++++ INPUT ++++

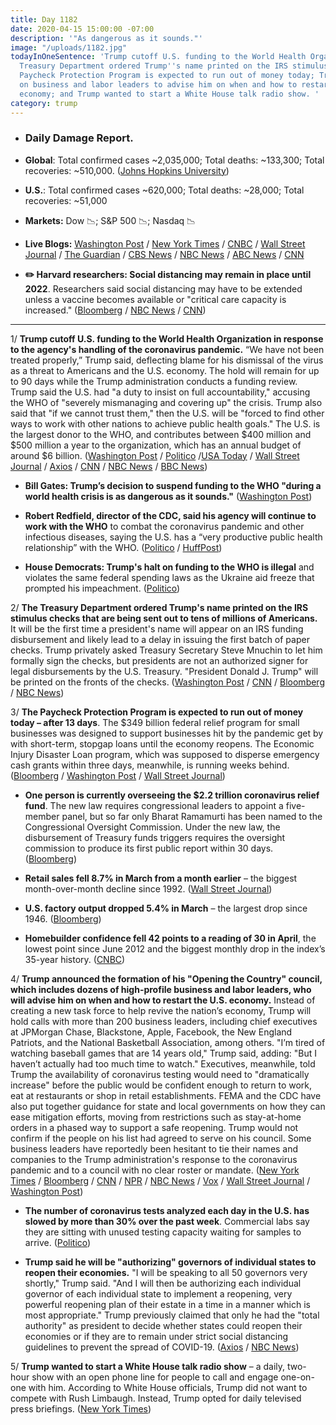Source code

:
 ```yaml
---
title: Day 1182
date: 2020-04-15 15:00:00 -07:00
description: '"As dangerous as it sounds."'
image: "/uploads/1182.jpg"
todayInOneSentence: 'Trump cutoff U.S. funding to the World Health Organization; the
  Treasury Department ordered Trump''s name printed on the IRS stimulus checks; the
  Paycheck Protection Program is expected to run out of money today; Trump will rely
  on business and labor leaders to advise him on when and how to restart the U.S.
  economy; and Trump wanted to start a White House talk radio show. '
category: trump
---
```


* ### Daily Damage Report.

* **Global**: Total confirmed cases \~2,035,000; Total deaths: \~133,300; Total recoveries: \~510,000. ([Johns Hopkins University](https://coronavirus.jhu.edu/map.html))

* **U.S.**: Total confirmed cases \~620,000; Total deaths: \~28,000; Total recoveries: \~51,000

* **Markets:** Dow 📉; S&P 500 📉; Nasdaq 📉

* **Live Blogs:** [Washington Post](https://www.washingtonpost.com/world/2020/04/15/coronavirus-latest-news/) / [New York Times](https://www.nytimes.com/2020/04/15/us/coronavirus-cases-update-live.html) / [CNBC](https://www.cnbc.com/2020/04/15/coronavirus-live-updates.html) / [Wall Street Journal](https://www.wsj.com/livecoverage/coronavirus-2020-04-15?mod=theme_coronavirus-ribbon) / [The Guardian](https://www.theguardian.com/world/live/2020/apr/15/coronavirus-us-live-trump-decision-cut-who-funding-sparks-outrage-latest-news-updates) / [CBS News](https://abcnews.go.com/Health/coronavirus-updates-social-distancing-measures-2022-researchers/story?id=70156893) / [NBC News](https://www.nbcnews.com/health/health-news/live-blog/coronavirus-live-updates-trump-vows-halt-who-funding-u-s-n1184086) / [ABC News](https://abcnews.go.com/Health/coronavirus-updates-social-distancing-measures-2022-researchers/story?id=70156893) / [CNN](https://www.cnn.com/asia/live-news/coronavirus-pandemic-intl-04-15-20/index.html)

* **✏️ Harvard researchers: Social distancing may remain in place until 2022**. Researchers said social distancing may have to be extended unless a vaccine becomes available or "critical care capacity is increased." ([Bloomberg](https://www.bloomberg.com/news/articles/2020-04-14/harvard-researchers-say-some-distancing-may-be-needed-into-2022?sref=MIBMEEoj) / [NBC News](https://www.nbcnews.com/health/health-news/social-distancing-may-remain-place-until-2022-harvard-researchers-say-n1184396) / [CNN](https://www.cnn.com/2020/04/14/health/social-distancing-research-coronavirus-2022-trnd/index.html))

---

1/ **Trump cutoff U.S. funding to the World Health Organization in response to the agency's handling of the coronavirus pandemic.** “We have not been treated properly,” Trump said, deflecting blame for his dismissal of the virus as a threat to Americans and the U.S. economy. The hold will remain for up to 90 days while the Trump administration conducts a funding review. Trump said the U.S. had "a duty to insist on full accountability," accusing the WHO of "severely mismanaging and covering up" the crisis. Trump also said that "if we cannot trust them," then the U.S. will be "forced to find other ways to work with other nations to achieve public health goals." The U.S. is the largest donor to the WHO, and contributes between $400 million and $500 million a year to the organization, which has an annual budget of around $6 billion. ([Washington Post](https://www.washingtonpost.com/politics/trump-announces-cutoff-of-new-funding-for-the-world-health-organization-over-pandemic-response/2020/04/14/f1df101e-7e9f-11ea-a3ee-13e1ae0a3571_story.html) / [Politico](https://www.politico.com/news/2020/04/14/trump-world-health-organization-funding-186786) /[USA Today](https://www.usatoday.com/story/news/politics/2020/04/14/coronavirus-trump-halt-funding-world-health-organization/2983707001/) / [Wall Street Journal](https://www.wsj.com/articles/u-s-will-halt-funding-to-world-health-organization-over-coronavirus-response-11586905300) / [Axios](https://www.axios.com/trump-world-health-organization-funding-65de2595-2d5e-4a6c-b7c6-9c18aa4cb905.html) / [CNN](https://www.cnn.com/2020/04/14/politics/donald-trump-world-health-organization-funding-coronavirus/index.html) / [NBC News](https://www.nbcnews.com/news/world/global-criticism-grows-trump-move-end-who-funding-amid-pandemic-n1184146) / [BBC News](https://www.bbc.com/news/world-us-canada-52291654))

* **Bill Gates: Trump’s decision to suspend funding to the WHO "during a world health crisis is as dangerous as it sounds."** ([Washington Post](https://www.washingtonpost.com/nation/2020/04/15/who-bill-gates-coronavirus-trump/))

* **Robert Redfield, director of the CDC, said his agency will continue to work with the WHO** to combat the coronavirus pandemic and other infectious diseases, saying the U.S. has a “very productive public health relationship” with the WHO. ([Politico](https://www.politico.com/news/2020/04/15/world-health-organization-trump-funding-cuts-187615) / [HuffPost](https://www.huffpost.com/entry/cdc-director-who-trump-coronavirus_n_5e9712b8c5b6256520a59512))

* **House Democrats: Trump's halt on funding to the WHO is illegal** and violates the same federal spending laws as the Ukraine aid freeze that prompted his impeachment. ([Politico](https://www.politico.com/news/2020/04/15/house-democrats-trump-who-funding-188124))

2/ **The Treasury Department ordered Trump's name printed on the IRS stimulus checks that are being sent out to tens of millions of Americans.** It will be the first time a president's name will appear on an IRS funding disbursement and likely lead to a delay in issuing the first batch of paper checks. Trump privately asked Treasury Secretary Steve Mnuchin to let him formally sign the checks, but presidents are not an authorized signer for legal disbursements by the U.S. Treasury. "President Donald J. Trump" will be printed on the fronts of the checks. ([Washington Post](https://www.washingtonpost.com/politics/coming-to-your-1200-relief-check-donald-j-trumps-name/2020/04/14/071016c2-7e82-11ea-8013-1b6da0e4a2b7_story.html) / [CNN](https://www.cnn.com/2020/04/14/politics/trump-name-checks-coronavirus/index.html) / [Bloomberg](https://www.bloomberg.com/news/articles/2020-04-15/trump-s-signature-will-appear-on-coronavirus-stimulus-checks?srnd=premium) / [NBC News](https://www.nbcnews.com/politics/donald-trump/trump-s-name-will-appear-coronavirus-relief-checks-n1184026))

3/ **The Paycheck Protection Program is expected to run out of money today – after 13 days**. The $349 billion federal relief program for small businesses was designed to support businesses hit by the pandemic get by with short-term, stopgap loans until the economy reopens. The Economic Injury Disaster Loan program, which was supposed to disperse emergency cash grants within three days, meanwhile, is running weeks behind. ([Bloomberg](https://www.bloomberg.com/news/articles/2020-04-15/virus-rescue-fund-depleted-leaving-small-u-s-firms-shut-out?sref=MIBMEEoj) / [Washington Post](https://www.washingtonpost.com/business/2020/04/15/another-sba-program-is-severely-backlogged-running-low-funds/) / [Wall Street Journal](https://www.wsj.com/articles/small-business-aid-program-set-to-run-out-of-money-later-today-11586971294))

* **One person is currently overseeing the $2.2 trillion coronavirus relief fund**. The new law requires congressional leaders to appoint a five-member panel, but so far only Bharat Ramamurti has been named to the Congressional Oversight Commission. Under the new law, the disbursement of Treasury funds triggers requires the oversight commission to produce its first public report within 30 days. ([Bloomberg](https://www.bloomberg.com/news/articles/2020-04-14/virus-fund-cop-awaiting-help-watches-2-trillion-bailout-alone))

* **Retail sales fell 8.7% in March from a month earlier** – the biggest month-over-month decline since 1992. ([Wall Street Journal](https://www.wsj.com/articles/march-retail-sales-plunged-8-7-as-coronavirus-shutdowns-took-hold-11586954353?mod=hp_lead_pos1))

* **U.S. factory output dropped 5.4% in March** – the largest drop since 1946. ([Bloomberg](https://www.bloomberg.com/news/articles/2020-04-15/u-s-retail-sales-plunged-by-record-8-7-in-march-amid-pandemic?srnd=premium&sref=MIBMEEoj))

* **Homebuilder confidence fell 42 points to a reading of 30 in April**, the lowest point since June 2012 and the biggest monthly drop in the index’s 35-year history. ([CNBC](https://www.cnbc.com/2020/04/15/coronavirus-homebuilder-confidence-takes-biggest-one-month-dive-in-history.html))

4/ **Trump announced the formation of his "Opening the Country" council, which includes dozens of high-profile business and labor leaders, who will advise him on when and how to restart the U.S. economy.** Instead of creating a new task force to help revive the nation’s economy, Trump will hold calls with more than 200 business leaders, including chief executives at JPMorgan Chase, Blackstone, Apple, Facebook, the New England Patriots, and the National Basketball Association, among others. "I’m tired of watching baseball games that are 14 years old," Trump said, adding: "But I haven’t actually had too much time to watch." Executives, meanwhile, told Trump the availability of coronavirus testing would need to "dramatically increase" before the public would be confident enough to return to work, eat at restaurants or shop in retail establishments. FEMA and the CDC have also put together guidance for state and local governments on how they can ease mitigation efforts, moving from restrictions such as stay-at-home orders in a phased way to support a safe reopening. Trump would not confirm if the people on his list had agreed to serve on his council. Some business leaders have reportedly been hesitant to tie their names and companies to the Trump administration's response to the coronavirus pandemic and to a council with no clear roster or mandate. ([New York Times](https://www.nytimes.com/2020/04/14/us/politics/coronavirus-trump-reopening-council.html) / [Bloomberg](https://www.bloomberg.com/news/articles/2020-04-15/trump-s-task-force-to-reopen-u-s-becomes-a-day-of-phone-calls?srnd=premium&sref=MIBMEEoj) / [CNN](https://www.cnn.com/2020/04/15/politics/trump-business-council-calls/index.html) / [NPR](https://www.npr.org/2020/04/14/833544006/who-will-advise-trump-on-reopening-the-u-s-white-house-to-set-new-pandemic-counc) / [NBC News](https://www.nbcnews.com/business/business-news/trump-s-opening-our-country-council-still-lacks-any-business-n1183036) / [Vox](https://www.vox.com/policy-and-politics/2020/4/14/21220755/trump-council-to-reopen-america-fox-news-economy) / [Wall Street Journal](https://www.wsj.com/articles/business-leaders-tell-trump-to-dramatically-increase-coronavirus-testing-11586974130) / [Washington Post](https://www.washingtonpost.com/health/2020/04/14/cdc-fema-have-created-plan-reopen-america-heres-what-it-says/))

* **The number of coronavirus tests analyzed each day in the U.S. has slowed by more than 30% over the past week**. Commercial labs say they are sitting with unused testing capacity waiting for samples to arrive. ([Politico](https://www.politico.com/news/2020/04/14/coronavirus-testing-delays-186883))

* **Trump said he will be "authorizing" governors of individual states to reopen their economies.** "I will be speaking to all 50 governors very shortly," Trump said. "And I will then be authorizing each individual governor of each individual state to implement a reopening, very powerful reopening plan of their estate in a time in a manner which is most appropriate." Trump previously claimed that only he had the "total authority" as president to decide whether states could reopen their economies or if they are to remain under strict social distancing guidelines to prevent the spread of COVID-19. ([Axios](https://www.axios.com/trump-says-he-will-be-authorizing-governors-to-reopen-states-48763d92-537a-4cef-b241-6f5124be8ea3.html) / [NBC News](https://www.nbcnews.com/politics/donald-trump/trump-backs-down-after-cuomo-governors-unite-coronavirusk-response-n1183471))

5/ **Trump wanted to start a White House talk radio show** – a daily, two-hour show with an open phone line for people to call and engage one-on-one with him. According to White House officials, Trump did not want to compete with Rush Limbaugh. Instead, Trump opted for daily televised press briefings. ([New York Times](https://www.nytimes.com/2020/04/15/us/trump-radio-show-rush-limbaugh.html))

++++

Return each line above where the word "recoveries" shows up.

RESULT OF THIS EXERCISE ▸
* **Global**: Total confirmed cases \~2,035,000; Total deaths: \~133,300; Total recoveries: \~510,000. ([Johns Hopkins University](https://coronavirus.jhu.edu/map.html))
* **U.S.**: Total confirmed cases \~620,000; Total deaths: \~28,000; Total recoveries: \~51,000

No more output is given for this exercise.